La Case Nomade Gallery présente, du 1er mars au 30 avril 2025, le travail de l’artiste franco-algérienne Hakima El Djoudi dans le cadre de la restitution de la résidence « Inspiration Bénin : Au cœur des mondes africains » pour laquelle elle a été l’un des artistes sélectionnés.

Bien que le gouvernement actuel de la République du Bénin fait un effort soutenu pour rattraper plus de 60 ans de retard dans la conservation et la valorisation de son patrimoine culturel passé et présent, un pan important de son histoire d’avant la colonisation reste encore à documenter, notamment en termes de photographiques. C’est le moins ce que l’on puisse dire du manque de fonds photographiques aux archives et à la Bibliothèque de l’école du Patrimoine constaté par l’Artiste franco-algérienne Hakima El Djoudi à l’occasion de sa résidence artistique d’un mois à Porto-Novo dans le cadre du programme « Inspiration Bénin : Au cœur des mondes africains ».

Cela s’explique sans doute par le fait que seul le colon pouvait posséder un appareil photographique et donc faire de la photographie à cette époque-là. Mais ce n’est pas une raison pour que l’Etat Béninois ne puisse pas acquérir ces photographies d’archives, quitte à donner la chance à des artistes de se réapproprier cette histoire. C’est ce qu’en tout cas, grâce à l’Ambassade de France au Bénin et à l’Institut français de Cotonou, Hakima El Djoudi a choisi de faire en se rapprochant de la collection de Marie-Cécile et Lionel Zinsou.
Le résultat : une plongée dans l’histoire des premières années du Dahomey d’hier et du Bénin d’aujourd’hui.
Rendre aux colonisés sa dignité
En 1894, le dernier grand royaume qui s’opposait encore à la France sur le territoire de l’actuel Bénin tombe. Les troupes coloniales commencent à prendre possession du territoire, surtout au Sud du pays. Fier vainqueur, le colon n’hésite pas alors à photographier à-tout-va pour documenter la vie dans ce territoire et servir d’argument à son entreprise. En s’immergeant dans un ensemble de photographies de 1900 à 1920 détenu par la Fondation Zinsou, la plasticienne Hakima El Djoudi, née en 1977 et diplômée des écoles des Beaux-Arts d’Angoulême et de Grenoble, prend à contrepied cette démarche.
A l’aide de peintures sur isorel, elle a choisi de représenter des personnages en sujets de cette époque. « En exhumant ces visages anonymes et figés dans un regard imposé par l’histoire, Hakima El Djoudi », explique Cédric Fioretti Clet, directeur adjoint du Musée de Vence qui a écrit le texte de l’exposition, « leur redonne une présence tangible, une dignité retrouvée. Son geste pictural, à la fois délicat et puissant, désamorce la charge idéologique de l’image originelle pour en révéler une autre lecture, débarrassée des assignations imposées par le regard colonial. ».
Les titres qui accompagnent ces œuvres sont, à propos, assez illustratifs : « La Cène », « Femme en Bleue », « Nagot », « La jeune femme », « Petit Soldat », « La Princesse », « Legba et Beta », « L’Interprète », « les Porteuses d’eau », « La Femme Mère ».
Au-delà, l’artiste a choisi aussi de revisiter le code vestimentaire de l’époque et ainsi de donner à ces sujets (vendeuses d’akassa, porteuses d’eau, jeunes filles, princesse, laquais, soldats) plus d’élégance, de modernité et une vie plus longue que la perspective coloniale l’aurait imaginée en apportant des couleurs là où il n’avait que du blanc et noir et en semant de l’or par petits bouts, des bijoux des femmes jusqu’aux boutures de cannes à sucre…

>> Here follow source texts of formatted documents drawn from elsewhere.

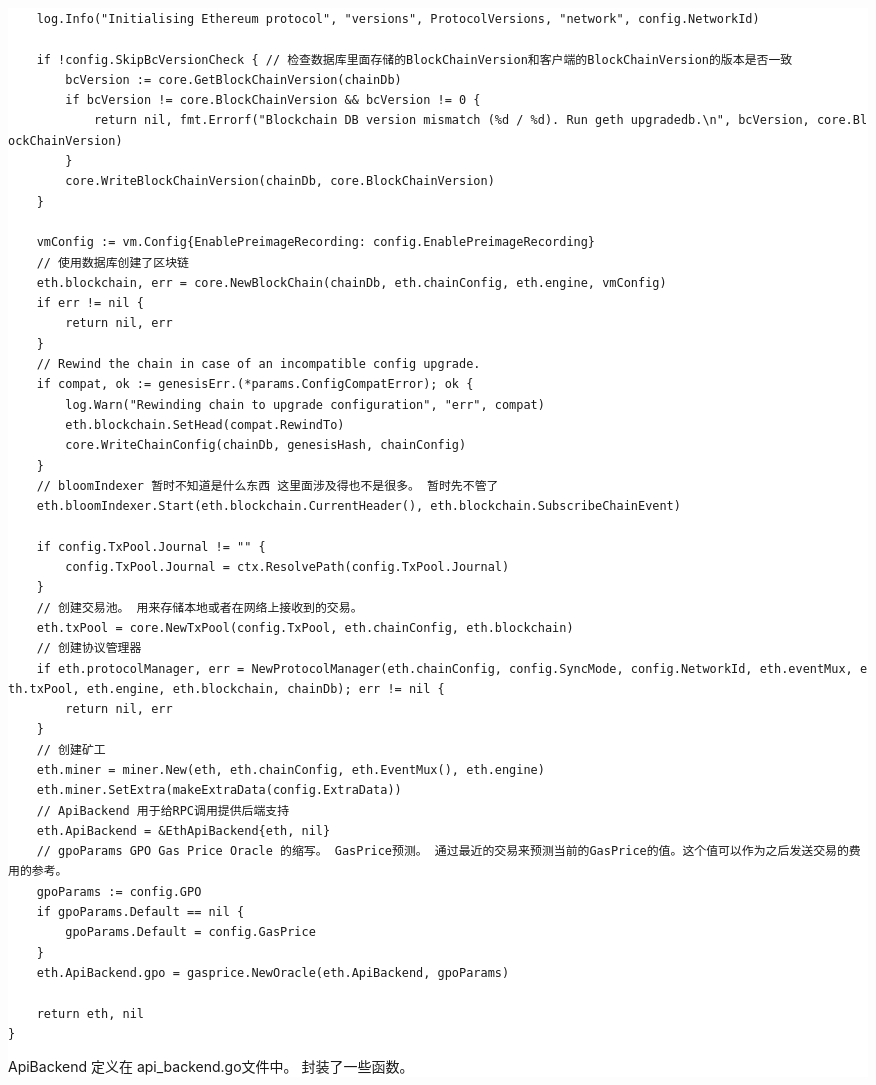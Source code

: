 		log.Info("Initialising Ethereum protocol", "versions", ProtocolVersions, "network", config.NetworkId)
	
		if !config.SkipBcVersionCheck { // 检查数据库里面存储的BlockChainVersion和客户端的BlockChainVersion的版本是否一致
			bcVersion := core.GetBlockChainVersion(chainDb)
			if bcVersion != core.BlockChainVersion && bcVersion != 0 {
				return nil, fmt.Errorf("Blockchain DB version mismatch (%d / %d). Run geth upgradedb.\n", bcVersion, core.BlockChainVersion)
			}
			core.WriteBlockChainVersion(chainDb, core.BlockChainVersion)
		}
	
		vmConfig := vm.Config{EnablePreimageRecording: config.EnablePreimageRecording}
		// 使用数据库创建了区块链
		eth.blockchain, err = core.NewBlockChain(chainDb, eth.chainConfig, eth.engine, vmConfig)
		if err != nil {
			return nil, err
		}
		// Rewind the chain in case of an incompatible config upgrade.
		if compat, ok := genesisErr.(*params.ConfigCompatError); ok {
			log.Warn("Rewinding chain to upgrade configuration", "err", compat)
			eth.blockchain.SetHead(compat.RewindTo)
			core.WriteChainConfig(chainDb, genesisHash, chainConfig)
		}
		// bloomIndexer 暂时不知道是什么东西 这里面涉及得也不是很多。 暂时先不管了
		eth.bloomIndexer.Start(eth.blockchain.CurrentHeader(), eth.blockchain.SubscribeChainEvent)
	
		if config.TxPool.Journal != "" {
			config.TxPool.Journal = ctx.ResolvePath(config.TxPool.Journal)
		}
		// 创建交易池。 用来存储本地或者在网络上接收到的交易。
		eth.txPool = core.NewTxPool(config.TxPool, eth.chainConfig, eth.blockchain)
		// 创建协议管理器
		if eth.protocolManager, err = NewProtocolManager(eth.chainConfig, config.SyncMode, config.NetworkId, eth.eventMux, eth.txPool, eth.engine, eth.blockchain, chainDb); err != nil {
			return nil, err
		}
		// 创建矿工
		eth.miner = miner.New(eth, eth.chainConfig, eth.EventMux(), eth.engine)
		eth.miner.SetExtra(makeExtraData(config.ExtraData))
		// ApiBackend 用于给RPC调用提供后端支持
		eth.ApiBackend = &EthApiBackend{eth, nil}
		// gpoParams GPO Gas Price Oracle 的缩写。 GasPrice预测。 通过最近的交易来预测当前的GasPrice的值。这个值可以作为之后发送交易的费用的参考。
		gpoParams := config.GPO
		if gpoParams.Default == nil {
			gpoParams.Default = config.GasPrice
		}
		eth.ApiBackend.gpo = gasprice.NewOracle(eth.ApiBackend, gpoParams)
	
		return eth, nil
	}

ApiBackend 定义在 api_backend.go文件中。 封装了一些函数。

Vue de l’exposition Crédit Photo: Sophie Négrier
Dénoncer le colonialisme
La colonisation n’est pas juste un système qui broie l’homme, c’est un système de domination où la finalité était le profit en espèces sonnantes et trébuchantes et de billets de banque craquants chers au capitalisme. Et, la plus surprenante œuvre de cette exposition est justement l’installation « Constellation » d’Hakima El Djoudi. Car, avec cette installation composée de boutures de cannes à sucre et de 25 billets de 5 000 francs CFA soigneusement pliées et ordonnées dans un cadre précis telle une armée de fantassins à la solde de leur commandant, l’artiste illustre l’histoire de la canne à sucre en tant que symbole de conquête et de domination.
Pendant des siècles, des milliers d’hommes, de femmes et d’enfants ont été déportés vers les Amériques et réduits en esclavage pour couper à la main la canne à sucre dans de vastes plantations appartenant aux Occidentaux afin de produire du sucre exportés en Europe et en Orient. Cette culture a été précurseur de la mondialisation et des vastes paysages dénaturés au nom de l’argent.
Dans cette installation minimaliste et poignante, Hakima, dont le corpus d’œuvres prend en compte la vidéo, le dessin la peinture et l’installation, réfute avec subtilité le discours sur les bienfaits de la colonisation en faisant le parallèle entre esclavage et colonialisme, maux pour lesquels les conséquences contemporaines sont encore nombreuses au Bénin, en Afrique et dans les Caraïbes.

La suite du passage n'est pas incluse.